With a profound sense of foreboding we stepped ashore in Medana Bay, Lombok. Evidence of earthquake stress waves were everywhere but I guess I expected much worse. Of course the marina is gone except for the small floating dock we’d just tied up to, but there were decent temporary structures that will make do. There were reports from the other cruisers that it’s pretty bad in town, a short hot walk from the marina, and that’s where we’re heading. Survival tents are a clue of what’s ahead.
As we walked, the closer to the town we got, the scope of the devastation got worse. Pretty bad hardly describes what has happened here.
A once thriving market place was almost erased.
It seems that many families are either afraid to live in their houses or their houses are rubble.
In every interaction the dialog is the same.
“How is your family?”
“They are ok, thank god.”
“And your house?”
At first we thought great, the reconstruction is going really well.
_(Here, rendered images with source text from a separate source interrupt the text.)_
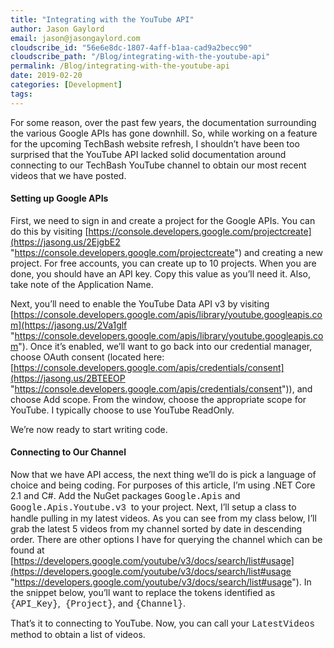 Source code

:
 ```yaml
---
title: "Integrating with the YouTube API"
author: Jason Gaylord
email: jason@jasongaylord.com
cloudscribe_id: "56e6e8dc-1807-4aff-b1aa-cad9a2becc90"
cloudscribe_path: "/Blog/integrating-with-the-youtube-api"
permalink: /Blog/integrating-with-the-youtube-api
date: 2019-02-20
categories: [Development]
tags: 
---
```


For some reason, over the past few years, the documentation surrounding the various Google APIs has gone downhill. So, while working on a feature for the upcoming TechBash website refresh, I shouldn’t have been too surprised that the YouTube API lacked solid documentation around connecting to our TechBash YouTube channel to obtain our most recent videos that we have posted.

#### Setting up Google APIs

First, we need to sign in and create a project for the Google APIs. You can do this by visiting [https://console.developers.google.com/projectcreate](https://jasong.us/2EjgbE2 "https://console.developers.google.com/projectcreate") and creating a new project. For free accounts, you can create up to 10 projects. When you are done, you should have an API key. Copy this value as you’ll need it. Also, take note of the Application Name.

Next, you’ll need to enable the YouTube Data API v3 by visiting [https://console.developers.google.com/apis/library/youtube.googleapis.com](https://jasong.us/2Va1glf "https://console.developers.google.com/apis/library/youtube.googleapis.com"). Once it’s enabled, we’ll want to go back into our credential manager, choose OAuth consent (located here: [https://console.developers.google.com/apis/credentials/consent](https://jasong.us/2BTEEOP "https://console.developers.google.com/apis/credentials/consent")), and choose Add scope. From the window, choose the appropriate scope for YouTube. I typically choose to use YouTube ReadOnly. 

We’re now ready to start writing code.

#### Connecting to Our Channel

Now that we have API access, the next thing we’ll do is pick a language of choice and being coding. For purposes of this article, I’m using .NET Core 2.1 and C#. Add the NuGet packages <font face="Courier New">Google.Apis</font> and <font face="Courier New">Google.Apis.Youtube.v3</font>  to your project. Next, I’ll setup a class to handle pulling in my latest videos. As you can see from my class below, I’ll grab the latest 5 videos from my channel sorted by date in descending order. There are other options I have for querying the channel which can be found at [https://developers.google.com/youtube/v3/docs/search/list#usage](https://developers.google.com/youtube/v3/docs/search/list#usage "https://developers.google.com/youtube/v3/docs/search/list#usage"). In the snippet below, you’ll want to replace the tokens identified as <font face="Courier New">{API_Key}</font>,<font face="Courier New"> {Project}</font>, and <font face="Courier New">{Channel}</font>.

That’s it to connecting to YouTube. Now, you can call your <font face="Courier New">LatestVideos</font> method to obtain a list of videos.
Then it dawned on us. “Finished” means gone, obliterated.
People told us the initial disaster response from domestic and foreign aid agencies was quick and comprehensive with shelter, food, water, and medical assistance, but moving the rubble out of the way just so you can walk is a monumental, overwhelming task. I saw an old woman frozen in place, shoulders slumped, head hanging down, holding a small piece of concrete in the middle of a head-high pile of rubble, seemingly unable to decide what to do with it. The government has promised relief funds for rebuilding but, well you know, you apply and then you wait for the wheels of bureaucracy to turn. The people we talked to aren’t holding their breath.
The concrete block masonry construction techniques are pretty good in a cyclone but just don’t fare well in an earthquake.
We feel so inadequate and helpless with total devastation all around us. What can we do in just a few days?